Adam’s Rib, written by Ruth Gordon and Garson Kanin
8 out of 10
A different version of this note and thoughts on other books are available at:
- https://www.youtube.com/playlist?list=PLEVa4_CsRStSBBDo4uJWT8BSWtTTn0N1E and http://realini.blogspot.ro/
This is considered to be one of the best comedies…
It is on The New York Times’ Best 1,000 Movies Ever Made list:
Katharine Hepburn is majestic as the lawyer Amanda Bonner.
Her real life husband and excellent actor Spencer Tracy portrays the spouse and also a man of the law- Adam Bonner.
The title seems to refer to the Bible story that has the woman created by God, but only from Adam’s Rib.
The suggestion is one of supposed inferiority and the main theme of the film is there expressed in the metaphor of the title.

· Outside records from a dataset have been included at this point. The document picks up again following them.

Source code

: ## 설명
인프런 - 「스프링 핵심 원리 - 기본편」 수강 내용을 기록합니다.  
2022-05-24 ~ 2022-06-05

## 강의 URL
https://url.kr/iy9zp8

Doris Attinger is a woman betrayed, cheated upon by her husband Warren that is having an affair with Beryl Caighn.
We see the confused and depressed Doris Attinger, trying to advance thorough a crowd and find her way.
When she reaches the room where she knows she can find her husband, she takes out a revolver and…causes the audience to laugh.
Because she starts reading instructions from a booklet that is evidently the manual for the gun that she fires.
For the viewers it is clear that the woman does not what she is doing, even after entering the room where she finds her husband.
He is intimate with another woman, there is screaming and accusations fly, while Doris Attinger pulls the gun.
But when she shoots, she does not even look towards her enemies, she looks back, scared by this outrage.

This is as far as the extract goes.